Contraceptive patch

How effective is it.

The Contraceptive Patch is over 99% effective if used according to instructions. Less than one woman in 100 will get pregnant in a year.

How does it work.

A small patch is stuck on the skin and releases two hormones, estrogen and
progestogen. This stops ovulation, thickens cervical mucus to prevent sperm
reaching an egg, and thins the lining of the uterus (womb) to prevent a fertilised egg
implanting.

What are the advantages.

You don’t have to think about it every day.
It is not affected if you vomit or have diarrhoea.
The Contraceptive Patch can make periods regular, lighter and less painful.
It may protect against cancer of the ovary, colon and uterus. When you stop using the patch your fertility will return to normal.

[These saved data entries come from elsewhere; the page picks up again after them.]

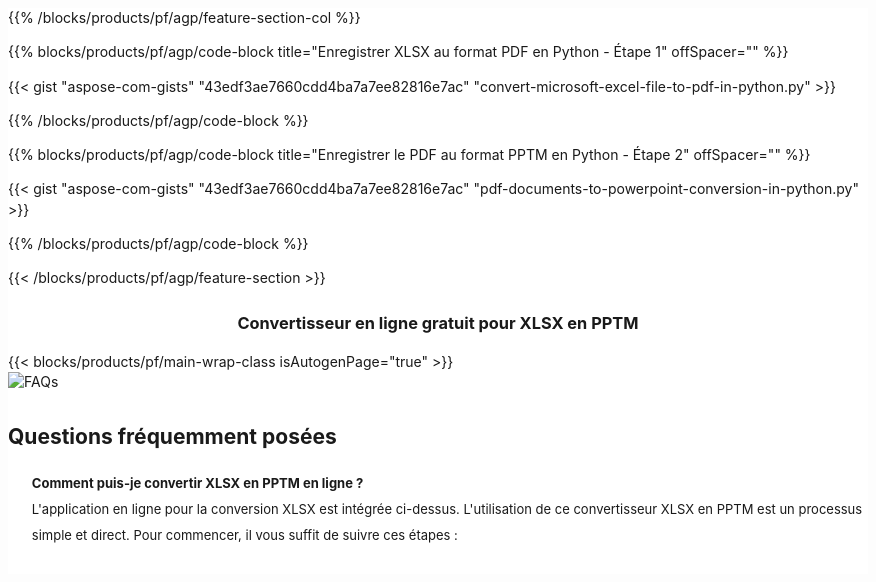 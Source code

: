 
{{% /blocks/products/pf/agp/feature-section-col %}}

{{% blocks/products/pf/agp/code-block title="Enregistrer XLSX au format PDF en Python - Étape 1" offSpacer="" %}}

{{< gist "aspose-com-gists" "43edf3ae7660cdd4ba7a7ee82816e7ac" "convert-microsoft-excel-file-to-pdf-in-python.py" >}}

{{% /blocks/products/pf/agp/code-block %}}

{{% blocks/products/pf/agp/code-block title="Enregistrer le PDF au format PPTM en Python - Étape 2" offSpacer="" %}}

{{< gist "aspose-com-gists" "43edf3ae7660cdd4ba7a7ee82816e7ac" "pdf-documents-to-powerpoint-conversion-in-python.py" >}}

{{% /blocks/products/pf/agp/code-block %}}

{{< /blocks/products/pf/agp/feature-section >}}

<div class="container-fluid agp-content bg-white aboutfile box-1 vh100 section nopbtm">
<div class=container>
<div class=row>
<div class="demobox tc col-md-12 padding-0" align="center">

<h3>Convertisseur en ligne gratuit pour XLSX en PPTM</h3>

<iframe title="Outil en ligne de conversion pptm en xlsx" style="border: none; height: 426px;" scrolling="no" src="https://total-conversion-app-65z5r2lp.k8s.dynabic.com/?to=pptm&from=xlsx" id="child-iframe" width="80%"></iframe>

</div></div>
</div></div>
{{< blocks/products/pf/main-wrap-class isAutogenPage="true" >}}
<style>.howtolist li{margin-right: 0!important;line-height: 26px;position: relative;margin-bottom: 10px;font-size: 13px;list-style-type: none;}</style>
<div class="col-md-12 tl bg-gray-dark howtolist section">
  <a class="anchor" name="faqpage"></a>
  <div class="container tl dflex" itemscope="" itemtype="https://schema.org/FAQPage">
      <div class="col-md-4 howtosectiongfx">
          <img class="social-panel-hide-on-mobile" src="https://www.groupdocs.cloud/templates/brand/images/groupdocs/conversion/groupdocs_conversion-brand.png" alt="FAQs" width="335" height="283">
      </div>
      <div class="howtosection col-md-8">
          <div>
              <h2>Questions fréquemment posées</h2>
              <ul>
                  <li itemscope="" itemprop="mainEntity" itemtype="https://schema.org/Question">
                      <div>
                          <span itemprop="name"><b>Comment puis-je convertir XLSX en PPTM en ligne ?</b></span>
                      </div>
                      <div itemscope="" itemprop="acceptedAnswer" itemtype="https://schema.org/Answer">
                          <span itemprop="text">L'application en ligne pour la conversion XLSX est intégrée ci-dessus. L'utilisation de ce convertisseur XLSX en PPTM est un processus simple et direct. Pour commencer, il vous suffit de suivre ces étapes :<br /><br />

What are the disadvantages.

The Contraceptive Patch is not suitable for very overweight women or smokers over 35 years.
There is very low risk of serious side-effects such as blood clots, breast and cervical cancer.
There can be temporary side-effects such as headaches, nausea, mood changes and breast tenderness.
Possible skin reactios may be seen.

Anything else I should know.

A new Contraceptive Patch has to be used each week for three weeks out of four.
Some medicines can make it less effective.
Breakthrough bleeding and spotting is common in the first few months.